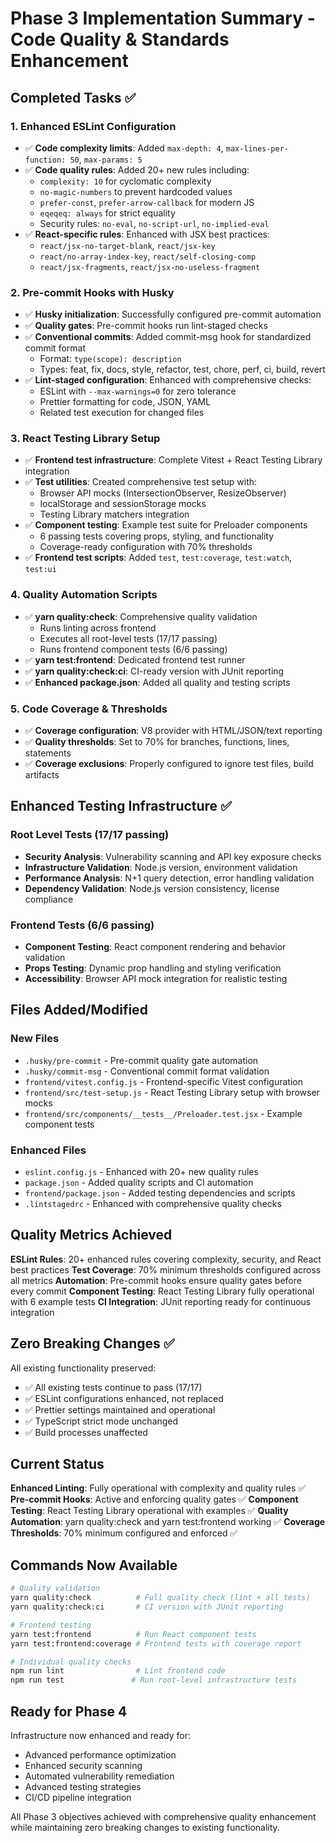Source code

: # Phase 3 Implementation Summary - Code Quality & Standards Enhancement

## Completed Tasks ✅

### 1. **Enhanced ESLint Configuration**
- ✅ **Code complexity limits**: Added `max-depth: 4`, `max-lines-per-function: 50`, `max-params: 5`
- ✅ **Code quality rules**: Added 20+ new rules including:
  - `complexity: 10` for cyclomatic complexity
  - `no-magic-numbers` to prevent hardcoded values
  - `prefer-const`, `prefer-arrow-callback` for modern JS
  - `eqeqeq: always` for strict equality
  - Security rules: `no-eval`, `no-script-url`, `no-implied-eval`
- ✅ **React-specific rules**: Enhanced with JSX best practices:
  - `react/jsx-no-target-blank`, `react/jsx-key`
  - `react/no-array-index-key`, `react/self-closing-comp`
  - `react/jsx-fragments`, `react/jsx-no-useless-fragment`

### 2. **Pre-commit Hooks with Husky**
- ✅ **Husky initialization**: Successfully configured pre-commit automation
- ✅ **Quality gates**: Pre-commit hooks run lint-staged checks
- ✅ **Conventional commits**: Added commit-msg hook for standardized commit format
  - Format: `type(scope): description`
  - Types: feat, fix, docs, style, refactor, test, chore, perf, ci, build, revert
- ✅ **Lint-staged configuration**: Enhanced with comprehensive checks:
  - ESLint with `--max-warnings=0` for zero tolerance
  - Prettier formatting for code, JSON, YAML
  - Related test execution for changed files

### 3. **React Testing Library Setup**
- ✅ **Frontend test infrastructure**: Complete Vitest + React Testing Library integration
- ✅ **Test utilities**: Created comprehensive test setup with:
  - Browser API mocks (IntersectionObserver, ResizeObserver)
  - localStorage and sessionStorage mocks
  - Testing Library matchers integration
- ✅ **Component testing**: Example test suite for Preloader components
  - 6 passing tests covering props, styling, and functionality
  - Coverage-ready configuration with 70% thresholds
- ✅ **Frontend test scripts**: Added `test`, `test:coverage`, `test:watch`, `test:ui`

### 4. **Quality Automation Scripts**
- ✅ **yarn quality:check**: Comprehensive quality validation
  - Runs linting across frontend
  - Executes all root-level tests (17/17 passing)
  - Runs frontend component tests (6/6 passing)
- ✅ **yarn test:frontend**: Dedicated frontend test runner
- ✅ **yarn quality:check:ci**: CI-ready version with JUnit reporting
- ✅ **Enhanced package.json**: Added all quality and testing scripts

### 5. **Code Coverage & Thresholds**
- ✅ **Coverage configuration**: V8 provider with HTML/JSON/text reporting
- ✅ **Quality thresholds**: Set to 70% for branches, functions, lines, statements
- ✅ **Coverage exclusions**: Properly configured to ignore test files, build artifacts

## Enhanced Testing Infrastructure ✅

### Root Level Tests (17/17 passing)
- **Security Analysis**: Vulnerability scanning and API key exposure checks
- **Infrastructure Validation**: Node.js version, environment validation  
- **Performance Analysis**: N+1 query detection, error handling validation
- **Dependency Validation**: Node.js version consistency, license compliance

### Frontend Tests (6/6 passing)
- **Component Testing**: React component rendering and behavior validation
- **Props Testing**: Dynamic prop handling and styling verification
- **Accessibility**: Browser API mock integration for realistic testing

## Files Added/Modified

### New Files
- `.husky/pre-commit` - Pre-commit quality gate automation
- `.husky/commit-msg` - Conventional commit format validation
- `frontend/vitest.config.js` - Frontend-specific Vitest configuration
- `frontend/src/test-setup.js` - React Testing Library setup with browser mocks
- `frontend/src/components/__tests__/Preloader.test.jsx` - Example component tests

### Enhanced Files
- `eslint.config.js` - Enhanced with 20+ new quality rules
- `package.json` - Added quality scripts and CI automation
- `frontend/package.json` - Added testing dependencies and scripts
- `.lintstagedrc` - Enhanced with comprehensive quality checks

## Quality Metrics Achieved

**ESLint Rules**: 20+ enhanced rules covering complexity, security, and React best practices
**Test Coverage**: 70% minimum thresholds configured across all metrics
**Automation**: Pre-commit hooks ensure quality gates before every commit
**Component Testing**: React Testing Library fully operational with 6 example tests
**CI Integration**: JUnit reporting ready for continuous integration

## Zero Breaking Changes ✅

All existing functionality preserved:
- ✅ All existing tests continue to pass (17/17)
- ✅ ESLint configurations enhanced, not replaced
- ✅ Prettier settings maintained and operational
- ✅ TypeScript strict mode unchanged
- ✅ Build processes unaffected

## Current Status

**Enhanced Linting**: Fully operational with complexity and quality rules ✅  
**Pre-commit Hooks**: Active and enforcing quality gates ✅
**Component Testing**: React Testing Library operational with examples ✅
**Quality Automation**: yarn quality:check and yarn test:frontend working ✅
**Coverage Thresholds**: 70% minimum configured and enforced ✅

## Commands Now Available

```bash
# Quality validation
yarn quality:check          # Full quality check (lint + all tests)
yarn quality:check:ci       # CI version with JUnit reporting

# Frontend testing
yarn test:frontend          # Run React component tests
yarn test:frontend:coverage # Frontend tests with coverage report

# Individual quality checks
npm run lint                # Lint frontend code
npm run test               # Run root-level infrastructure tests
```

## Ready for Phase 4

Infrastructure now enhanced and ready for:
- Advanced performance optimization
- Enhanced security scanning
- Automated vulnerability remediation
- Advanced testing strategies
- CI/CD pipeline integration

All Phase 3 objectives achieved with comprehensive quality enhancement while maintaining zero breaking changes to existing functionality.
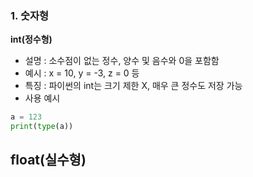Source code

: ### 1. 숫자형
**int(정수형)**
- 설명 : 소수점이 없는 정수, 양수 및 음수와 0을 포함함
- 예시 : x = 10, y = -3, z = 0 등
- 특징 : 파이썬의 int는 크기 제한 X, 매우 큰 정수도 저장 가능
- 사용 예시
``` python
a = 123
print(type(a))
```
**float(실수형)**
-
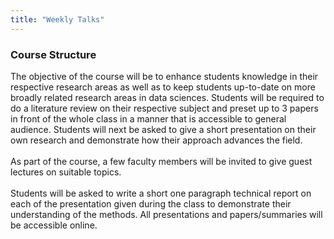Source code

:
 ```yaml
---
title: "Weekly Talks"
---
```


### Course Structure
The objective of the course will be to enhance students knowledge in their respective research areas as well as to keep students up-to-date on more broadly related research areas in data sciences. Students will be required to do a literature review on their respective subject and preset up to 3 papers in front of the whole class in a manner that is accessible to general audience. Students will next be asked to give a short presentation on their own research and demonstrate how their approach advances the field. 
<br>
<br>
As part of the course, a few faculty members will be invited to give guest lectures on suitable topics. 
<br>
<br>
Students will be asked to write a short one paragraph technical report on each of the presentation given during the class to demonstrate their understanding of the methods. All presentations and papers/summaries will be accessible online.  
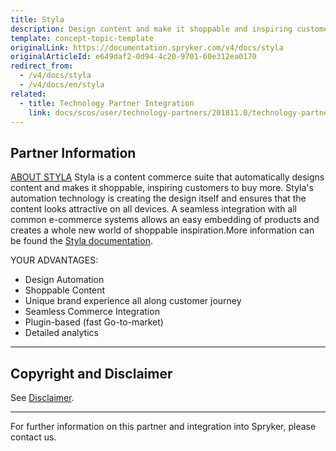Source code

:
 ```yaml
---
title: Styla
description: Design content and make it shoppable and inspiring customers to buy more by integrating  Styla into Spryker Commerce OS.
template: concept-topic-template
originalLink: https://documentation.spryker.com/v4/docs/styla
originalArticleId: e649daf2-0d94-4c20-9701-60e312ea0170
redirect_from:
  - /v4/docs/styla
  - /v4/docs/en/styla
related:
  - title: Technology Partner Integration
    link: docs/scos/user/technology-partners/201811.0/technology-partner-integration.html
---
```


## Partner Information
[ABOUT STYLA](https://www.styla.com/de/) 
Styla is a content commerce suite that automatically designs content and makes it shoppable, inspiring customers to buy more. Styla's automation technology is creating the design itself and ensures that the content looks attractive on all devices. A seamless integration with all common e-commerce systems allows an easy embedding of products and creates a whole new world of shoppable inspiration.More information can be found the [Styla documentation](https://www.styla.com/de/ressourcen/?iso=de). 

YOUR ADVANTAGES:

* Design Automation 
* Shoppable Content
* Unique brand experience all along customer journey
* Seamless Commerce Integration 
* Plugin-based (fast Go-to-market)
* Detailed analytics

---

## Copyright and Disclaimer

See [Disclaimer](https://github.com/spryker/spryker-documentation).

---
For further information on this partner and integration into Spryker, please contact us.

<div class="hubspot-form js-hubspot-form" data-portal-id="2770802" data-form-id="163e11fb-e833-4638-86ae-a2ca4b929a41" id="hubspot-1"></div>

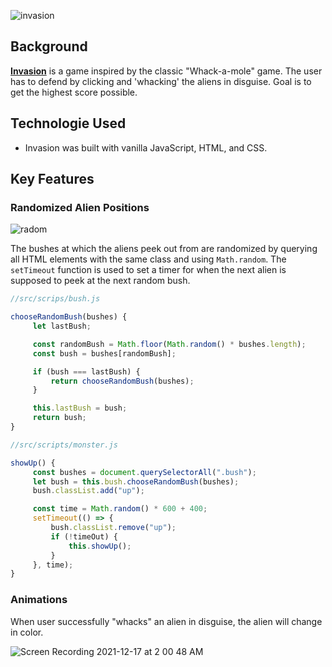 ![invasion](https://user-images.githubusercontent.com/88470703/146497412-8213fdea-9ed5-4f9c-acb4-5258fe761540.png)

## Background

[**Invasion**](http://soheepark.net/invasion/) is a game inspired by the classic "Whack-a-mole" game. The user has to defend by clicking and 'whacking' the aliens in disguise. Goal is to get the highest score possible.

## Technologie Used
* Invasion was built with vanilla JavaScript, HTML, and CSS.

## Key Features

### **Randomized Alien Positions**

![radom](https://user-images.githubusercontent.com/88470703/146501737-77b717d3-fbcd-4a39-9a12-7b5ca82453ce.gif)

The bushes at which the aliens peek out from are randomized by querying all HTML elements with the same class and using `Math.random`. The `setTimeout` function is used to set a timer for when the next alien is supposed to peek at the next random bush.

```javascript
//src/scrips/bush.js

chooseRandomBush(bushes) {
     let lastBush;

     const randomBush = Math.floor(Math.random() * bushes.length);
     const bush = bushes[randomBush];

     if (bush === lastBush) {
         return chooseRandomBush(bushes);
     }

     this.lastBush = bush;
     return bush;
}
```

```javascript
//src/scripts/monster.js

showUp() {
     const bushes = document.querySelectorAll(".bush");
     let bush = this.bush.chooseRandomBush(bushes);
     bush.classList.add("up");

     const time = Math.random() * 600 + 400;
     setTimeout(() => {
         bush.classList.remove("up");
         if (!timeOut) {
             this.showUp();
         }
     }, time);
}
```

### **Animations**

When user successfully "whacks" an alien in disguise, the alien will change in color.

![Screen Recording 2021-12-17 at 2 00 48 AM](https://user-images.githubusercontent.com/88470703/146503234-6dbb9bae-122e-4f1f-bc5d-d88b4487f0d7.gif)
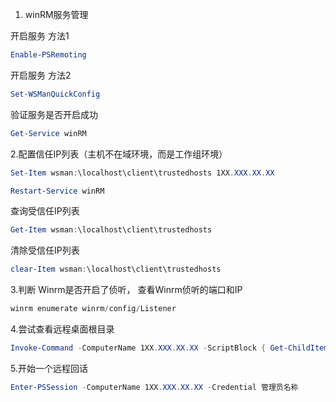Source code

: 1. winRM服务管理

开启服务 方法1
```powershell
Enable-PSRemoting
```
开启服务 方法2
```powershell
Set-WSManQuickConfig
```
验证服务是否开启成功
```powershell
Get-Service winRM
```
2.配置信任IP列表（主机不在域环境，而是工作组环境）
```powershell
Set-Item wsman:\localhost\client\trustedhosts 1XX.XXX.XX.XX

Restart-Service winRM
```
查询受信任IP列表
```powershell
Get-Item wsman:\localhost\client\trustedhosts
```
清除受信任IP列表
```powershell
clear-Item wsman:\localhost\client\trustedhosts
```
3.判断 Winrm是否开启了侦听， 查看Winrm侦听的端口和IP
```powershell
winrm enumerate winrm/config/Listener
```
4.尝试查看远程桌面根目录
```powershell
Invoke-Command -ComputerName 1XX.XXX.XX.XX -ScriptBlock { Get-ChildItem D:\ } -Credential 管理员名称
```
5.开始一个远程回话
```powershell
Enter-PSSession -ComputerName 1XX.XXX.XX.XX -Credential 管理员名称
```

## Your assignment
In the data above, which lines lie between the line with "6 example tests" and the line with "quality gates ✅", inclusive? Print those lines exactly and nothing else.

## Answer area
**Component Testing**: React Testing Library fully operational with 6 example tests
**CI Integration**: JUnit reporting ready for continuous integration

## Zero Breaking Changes ✅

All existing functionality preserved:
- ✅ All existing tests continue to pass (17/17)
- ✅ ESLint configurations enhanced, not replaced
- ✅ Prettier settings maintained and operational
- ✅ TypeScript strict mode unchanged
- ✅ Build processes unaffected

## Current Status

**Enhanced Linting**: Fully operational with complexity and quality rules ✅  
**Pre-commit Hooks**: Active and enforcing quality gates ✅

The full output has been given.